"Public" service
It's very common to hear college graduation speeches today, in which the professor congratulates the students, and then encourages them to serve their country and contribute to a better world via "public service" rather than the private sector. In other words, government.
While I am not an anarchist (as I am mistaken for too often), I am suspicious of government and the powers it possesses. You can call me a classical liberal (like the Founding Fathers of the USA). I don't just trust someone to have unlimited power and then use it wisely all the time. As we are human, we are prone to error, as well as corruption. Government is not God.
It is easy to look at how one can change the world through rose-tinted glasses, when you're in a position of power in politics or "public service", because it is there that you don't pay the price for being wrong, or for being totally incompetent. Other people pay the price, either financially or through calamity.

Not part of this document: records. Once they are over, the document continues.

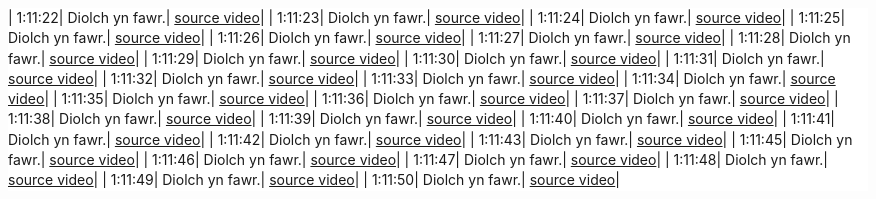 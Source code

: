 | 1:11:22| Diolch yn fawr.| [source video](https://archive.org/details/school-board-264-230427-fiscal-year-2024-budget?start=4282)|
| 1:11:23| Diolch yn fawr.| [source video](https://archive.org/details/school-board-264-230427-fiscal-year-2024-budget?start=4283)|
| 1:11:24| Diolch yn fawr.| [source video](https://archive.org/details/school-board-264-230427-fiscal-year-2024-budget?start=4284)|
| 1:11:25| Diolch yn fawr.| [source video](https://archive.org/details/school-board-264-230427-fiscal-year-2024-budget?start=4285)|
| 1:11:26| Diolch yn fawr.| [source video](https://archive.org/details/school-board-264-230427-fiscal-year-2024-budget?start=4286)|
| 1:11:27| Diolch yn fawr.| [source video](https://archive.org/details/school-board-264-230427-fiscal-year-2024-budget?start=4287)|
| 1:11:28| Diolch yn fawr.| [source video](https://archive.org/details/school-board-264-230427-fiscal-year-2024-budget?start=4288)|
| 1:11:29| Diolch yn fawr.| [source video](https://archive.org/details/school-board-264-230427-fiscal-year-2024-budget?start=4289)|
| 1:11:30| Diolch yn fawr.| [source video](https://archive.org/details/school-board-264-230427-fiscal-year-2024-budget?start=4290)|
| 1:11:31| Diolch yn fawr.| [source video](https://archive.org/details/school-board-264-230427-fiscal-year-2024-budget?start=4291)|
| 1:11:32| Diolch yn fawr.| [source video](https://archive.org/details/school-board-264-230427-fiscal-year-2024-budget?start=4292)|
| 1:11:33| Diolch yn fawr.| [source video](https://archive.org/details/school-board-264-230427-fiscal-year-2024-budget?start=4293)|
| 1:11:34| Diolch yn fawr.| [source video](https://archive.org/details/school-board-264-230427-fiscal-year-2024-budget?start=4294)|
| 1:11:35| Diolch yn fawr.| [source video](https://archive.org/details/school-board-264-230427-fiscal-year-2024-budget?start=4295)|
| 1:11:36| Diolch yn fawr.| [source video](https://archive.org/details/school-board-264-230427-fiscal-year-2024-budget?start=4296)|
| 1:11:37| Diolch yn fawr.| [source video](https://archive.org/details/school-board-264-230427-fiscal-year-2024-budget?start=4297)|
| 1:11:38| Diolch yn fawr.| [source video](https://archive.org/details/school-board-264-230427-fiscal-year-2024-budget?start=4298)|
| 1:11:39| Diolch yn fawr.| [source video](https://archive.org/details/school-board-264-230427-fiscal-year-2024-budget?start=4299)|
| 1:11:40| Diolch yn fawr.| [source video](https://archive.org/details/school-board-264-230427-fiscal-year-2024-budget?start=4300)|
| 1:11:41| Diolch yn fawr.| [source video](https://archive.org/details/school-board-264-230427-fiscal-year-2024-budget?start=4301)|
| 1:11:42| Diolch yn fawr.| [source video](https://archive.org/details/school-board-264-230427-fiscal-year-2024-budget?start=4302)|
| 1:11:43| Diolch yn fawr.| [source video](https://archive.org/details/school-board-264-230427-fiscal-year-2024-budget?start=4303)|
| 1:11:45| Diolch yn fawr.| [source video](https://archive.org/details/school-board-264-230427-fiscal-year-2024-budget?start=4305)|
| 1:11:46| Diolch yn fawr.| [source video](https://archive.org/details/school-board-264-230427-fiscal-year-2024-budget?start=4306)|
| 1:11:47| Diolch yn fawr.| [source video](https://archive.org/details/school-board-264-230427-fiscal-year-2024-budget?start=4307)|
| 1:11:48| Diolch yn fawr.| [source video](https://archive.org/details/school-board-264-230427-fiscal-year-2024-budget?start=4308)|
| 1:11:49| Diolch yn fawr.| [source video](https://archive.org/details/school-board-264-230427-fiscal-year-2024-budget?start=4309)|
| 1:11:50| Diolch yn fawr.| [source video](https://archive.org/details/school-board-264-230427-fiscal-year-2024-budget?start=4310)|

When one can spend other people's money without their consent towards certain projects and "public services", one doesn't really have to face up to whether a certain vision one has for the world actually works, and at what cost. What is deemed as "public service" is very often just a euphemism, as much of the government budget consists of taking money from people who didn't vote for you, and giving it to those who did.
It also very often means spending other people's money obtained through taxation (or inflation, the silent tax), and then spending it into a deficit, through which money is most often borrowed, and then paid back again with interest. Who picks up the tab? I think you can guess. These projects are too often crony spending, or favours granted to one minority of people who had heavily lobbied for one-sided laws passed in their favour.
Power needs its constraints. Keep all this in mind when you next hear those preaching about "public service" over "greed", which I will write about in the next entry.